*** Opening of Data for this task ***
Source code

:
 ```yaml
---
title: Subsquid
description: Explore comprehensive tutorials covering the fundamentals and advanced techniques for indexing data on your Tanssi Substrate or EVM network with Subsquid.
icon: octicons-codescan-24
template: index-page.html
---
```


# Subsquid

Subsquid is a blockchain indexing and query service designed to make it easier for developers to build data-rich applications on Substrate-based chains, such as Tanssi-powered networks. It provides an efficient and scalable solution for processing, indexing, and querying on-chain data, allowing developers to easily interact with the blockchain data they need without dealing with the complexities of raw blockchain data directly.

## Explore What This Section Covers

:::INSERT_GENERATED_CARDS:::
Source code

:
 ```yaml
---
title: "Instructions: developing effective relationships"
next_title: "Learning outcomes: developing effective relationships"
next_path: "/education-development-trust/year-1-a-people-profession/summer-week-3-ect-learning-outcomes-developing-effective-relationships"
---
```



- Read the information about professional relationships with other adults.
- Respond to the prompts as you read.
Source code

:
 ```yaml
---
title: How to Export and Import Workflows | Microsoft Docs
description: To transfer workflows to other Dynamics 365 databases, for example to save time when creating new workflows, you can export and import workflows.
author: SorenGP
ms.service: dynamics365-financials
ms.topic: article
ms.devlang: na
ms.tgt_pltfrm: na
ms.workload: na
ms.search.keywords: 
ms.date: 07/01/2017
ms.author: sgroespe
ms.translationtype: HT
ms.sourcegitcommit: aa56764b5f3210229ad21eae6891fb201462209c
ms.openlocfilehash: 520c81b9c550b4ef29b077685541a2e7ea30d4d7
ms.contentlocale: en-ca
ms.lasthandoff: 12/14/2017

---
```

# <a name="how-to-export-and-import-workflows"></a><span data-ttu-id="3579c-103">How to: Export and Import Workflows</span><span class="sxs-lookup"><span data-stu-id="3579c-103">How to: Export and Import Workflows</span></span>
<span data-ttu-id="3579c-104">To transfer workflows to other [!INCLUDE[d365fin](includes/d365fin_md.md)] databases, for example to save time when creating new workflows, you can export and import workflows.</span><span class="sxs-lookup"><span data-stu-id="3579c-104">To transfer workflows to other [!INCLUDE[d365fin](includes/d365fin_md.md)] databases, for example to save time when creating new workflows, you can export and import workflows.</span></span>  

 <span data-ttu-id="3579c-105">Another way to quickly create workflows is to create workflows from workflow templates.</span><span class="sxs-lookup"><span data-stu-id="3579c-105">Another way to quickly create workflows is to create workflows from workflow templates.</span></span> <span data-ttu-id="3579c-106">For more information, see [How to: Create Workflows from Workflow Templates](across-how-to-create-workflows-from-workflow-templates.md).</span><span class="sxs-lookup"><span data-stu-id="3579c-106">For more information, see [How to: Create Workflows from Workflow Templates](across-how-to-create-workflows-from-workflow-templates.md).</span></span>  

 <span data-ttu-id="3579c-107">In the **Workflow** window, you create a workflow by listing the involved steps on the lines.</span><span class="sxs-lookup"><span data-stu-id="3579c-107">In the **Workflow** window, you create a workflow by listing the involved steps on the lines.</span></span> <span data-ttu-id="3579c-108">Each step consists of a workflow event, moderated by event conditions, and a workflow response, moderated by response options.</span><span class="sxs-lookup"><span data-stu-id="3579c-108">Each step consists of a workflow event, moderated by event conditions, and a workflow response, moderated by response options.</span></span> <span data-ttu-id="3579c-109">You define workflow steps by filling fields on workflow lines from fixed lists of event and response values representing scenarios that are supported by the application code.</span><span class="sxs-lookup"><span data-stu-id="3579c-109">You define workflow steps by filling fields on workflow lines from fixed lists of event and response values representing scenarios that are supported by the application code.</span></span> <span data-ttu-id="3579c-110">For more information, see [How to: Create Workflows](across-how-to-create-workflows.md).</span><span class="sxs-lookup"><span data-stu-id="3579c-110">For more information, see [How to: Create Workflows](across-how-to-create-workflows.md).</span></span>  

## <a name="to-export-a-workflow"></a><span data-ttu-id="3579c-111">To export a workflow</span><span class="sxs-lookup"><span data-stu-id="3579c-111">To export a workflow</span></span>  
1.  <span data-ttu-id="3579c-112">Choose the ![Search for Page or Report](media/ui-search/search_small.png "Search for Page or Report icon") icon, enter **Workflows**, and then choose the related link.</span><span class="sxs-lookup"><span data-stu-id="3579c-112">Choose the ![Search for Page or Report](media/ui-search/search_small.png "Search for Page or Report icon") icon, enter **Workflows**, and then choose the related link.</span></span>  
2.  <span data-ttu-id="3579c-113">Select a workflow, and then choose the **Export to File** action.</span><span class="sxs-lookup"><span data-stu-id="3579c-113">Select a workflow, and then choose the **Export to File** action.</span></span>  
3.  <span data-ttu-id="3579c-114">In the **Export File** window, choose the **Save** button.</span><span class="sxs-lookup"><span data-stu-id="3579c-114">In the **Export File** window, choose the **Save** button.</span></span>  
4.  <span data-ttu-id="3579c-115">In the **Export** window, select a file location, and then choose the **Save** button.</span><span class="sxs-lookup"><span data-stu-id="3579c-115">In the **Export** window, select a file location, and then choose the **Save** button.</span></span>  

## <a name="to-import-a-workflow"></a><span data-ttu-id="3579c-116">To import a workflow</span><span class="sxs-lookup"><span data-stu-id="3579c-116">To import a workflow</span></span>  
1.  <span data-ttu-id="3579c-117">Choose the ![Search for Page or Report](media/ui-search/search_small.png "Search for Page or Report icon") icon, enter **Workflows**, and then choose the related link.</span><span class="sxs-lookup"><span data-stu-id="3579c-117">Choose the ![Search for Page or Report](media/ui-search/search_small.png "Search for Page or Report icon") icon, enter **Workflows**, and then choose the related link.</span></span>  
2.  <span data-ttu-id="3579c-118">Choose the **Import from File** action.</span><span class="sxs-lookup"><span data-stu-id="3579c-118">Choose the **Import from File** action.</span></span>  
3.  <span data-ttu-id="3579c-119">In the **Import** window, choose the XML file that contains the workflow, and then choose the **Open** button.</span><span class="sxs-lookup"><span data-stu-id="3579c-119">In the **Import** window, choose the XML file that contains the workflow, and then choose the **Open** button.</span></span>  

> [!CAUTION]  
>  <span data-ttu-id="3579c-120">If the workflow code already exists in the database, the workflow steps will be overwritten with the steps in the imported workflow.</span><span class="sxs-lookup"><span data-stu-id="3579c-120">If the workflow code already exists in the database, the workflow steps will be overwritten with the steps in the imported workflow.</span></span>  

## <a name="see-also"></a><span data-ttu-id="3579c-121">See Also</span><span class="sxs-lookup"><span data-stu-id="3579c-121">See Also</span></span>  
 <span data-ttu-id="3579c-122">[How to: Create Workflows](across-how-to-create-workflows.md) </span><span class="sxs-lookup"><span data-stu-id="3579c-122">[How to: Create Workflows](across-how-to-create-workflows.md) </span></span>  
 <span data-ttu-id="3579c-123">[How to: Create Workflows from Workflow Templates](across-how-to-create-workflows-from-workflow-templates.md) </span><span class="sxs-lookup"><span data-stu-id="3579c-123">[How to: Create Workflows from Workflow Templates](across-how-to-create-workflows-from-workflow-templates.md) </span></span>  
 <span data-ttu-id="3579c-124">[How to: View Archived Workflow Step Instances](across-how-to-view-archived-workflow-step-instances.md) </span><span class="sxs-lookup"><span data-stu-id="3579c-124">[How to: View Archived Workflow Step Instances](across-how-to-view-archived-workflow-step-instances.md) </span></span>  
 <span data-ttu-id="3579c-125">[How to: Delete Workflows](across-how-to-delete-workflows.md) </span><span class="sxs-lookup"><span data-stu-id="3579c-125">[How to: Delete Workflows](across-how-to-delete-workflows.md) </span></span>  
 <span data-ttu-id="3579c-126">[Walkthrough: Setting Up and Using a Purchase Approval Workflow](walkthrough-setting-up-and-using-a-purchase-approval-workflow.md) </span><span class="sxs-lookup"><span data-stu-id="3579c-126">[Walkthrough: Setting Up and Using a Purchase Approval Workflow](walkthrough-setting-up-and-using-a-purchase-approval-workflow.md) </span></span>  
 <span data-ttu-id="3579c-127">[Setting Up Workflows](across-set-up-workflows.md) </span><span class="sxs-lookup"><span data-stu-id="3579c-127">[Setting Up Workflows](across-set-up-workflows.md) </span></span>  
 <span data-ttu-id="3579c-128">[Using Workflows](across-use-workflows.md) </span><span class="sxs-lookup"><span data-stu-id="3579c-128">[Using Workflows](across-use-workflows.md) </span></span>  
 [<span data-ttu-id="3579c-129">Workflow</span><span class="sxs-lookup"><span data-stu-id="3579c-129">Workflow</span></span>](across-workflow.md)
*** Close of Data for this task ***
**What the task requires**
Give only the count of lines in the listing that contain the string "creating".

**Response to this exercise**
2